Hematogenous osteomyelitis occurs in newborns and in early childhood as a complication of pyoderma, pemphigus, umbilical sepsis, pneumonia, maternal mastitis, meningitis, and mediastinitis. In hematogenous osteomyelitis, active bone growth zones are affected: on the lower jaw - the condylar process with a tendency to involve the joint in the pathological process, on the upper jaw - the edge of the orbit, the alveolar process, and the area of tooth rudiments. On the 6th-7th day from the onset of the disease, an X-ray reveals an indistinct, blurred bone pattern. Round and oval rarefaction foci merge in some areas. Hematogenous osteomyelitis is characterized by the involvement of significant sections of the bone in the process. Spongy and cortical sequesters become visible on the 3rd-4th week. The detection of periosteal deposits along the outer surface, posterior edge and parallel to the base of the jaw indicate a chronic course of the disease.

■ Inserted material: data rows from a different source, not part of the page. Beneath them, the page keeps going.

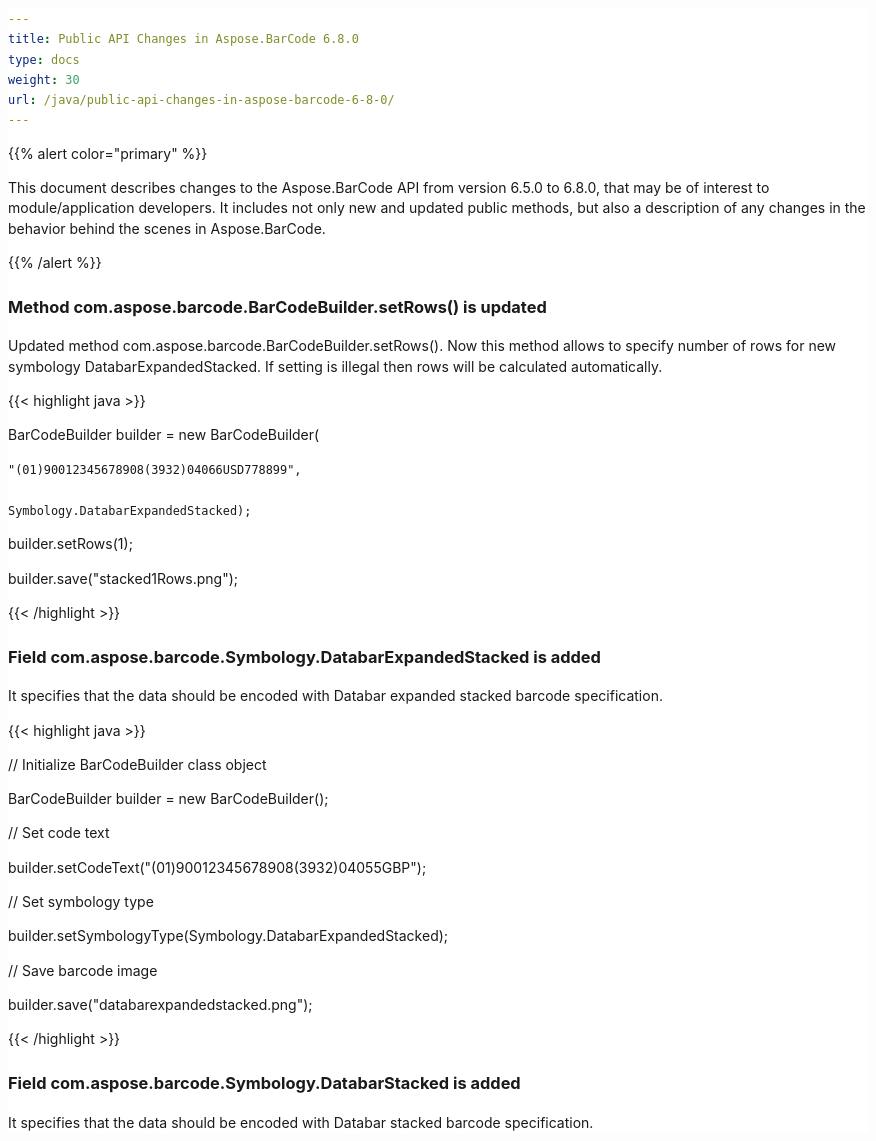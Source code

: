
 ```yaml
---
title: Public API Changes in Aspose.BarCode 6.8.0
type: docs
weight: 30
url: /java/public-api-changes-in-aspose-barcode-6-8-0/
---
```


{{% alert color="primary" %}} 

This document describes changes to the Aspose.BarCode API from version 6.5.0 to 6.8.0, that may be of interest to module/application developers. It includes not only new and updated public methods, but also a description of any changes in the behavior behind the scenes in Aspose.BarCode. 

{{% /alert %}} 
### **Method com.aspose.barcode.BarCodeBuilder.setRows() is updated**
Updated method com.aspose.barcode.BarCodeBuilder.setRows(). Now this method allows to specify number of rows for new symbology DatabarExpandedStacked. If setting is illegal then rows will be calculated automatically.

{{< highlight java >}}

 BarCodeBuilder builder = new BarCodeBuilder(

    "(01)90012345678908(3932)04066USD778899",

    Symbology.DatabarExpandedStacked);

builder.setRows(1);

builder.save("stacked1Rows.png");

{{< /highlight >}}
### **Field com.aspose.barcode.Symbology.DatabarExpandedStacked is added**
It specifies that the data should be encoded with Databar expanded stacked barcode specification.

{{< highlight java >}}

 // Initialize BarCodeBuilder class object

BarCodeBuilder builder = new BarCodeBuilder();

// Set code text

builder.setCodeText("(01)90012345678908(3932)04055GBP");

// Set symbology type

builder.setSymbologyType(Symbology.DatabarExpandedStacked);

// Save barcode image

builder.save("databarexpandedstacked.png");

{{< /highlight >}}
### **Field com.aspose.barcode.Symbology.DatabarStacked is added**
It specifies that the data should be encoded with Databar stacked barcode specification.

Radiation damage to the jaws. The widespread use of radiation therapy in the treatment of malignant tumors of the maxillofacial region and large radiation loads on the upper and lower jaws during a radical course of radiation therapy determine the relatively high frequency of their radiation damage.
The first clinical symptom of developing osteomyelitis is pain. Later, osteoporosis, areas of destruction, spongy and cortical sequesters appear, and pathological fractures may occur. Radiation osteomyelitis is characterized by a long torpid course, with sequestration occurring only after 3-4 months. A characteristic feature of the radiographic picture is the absence of a periosteum reaction.
Irradiation of growth zones in childhood and adolescence causes growth cessation in the corresponding areas.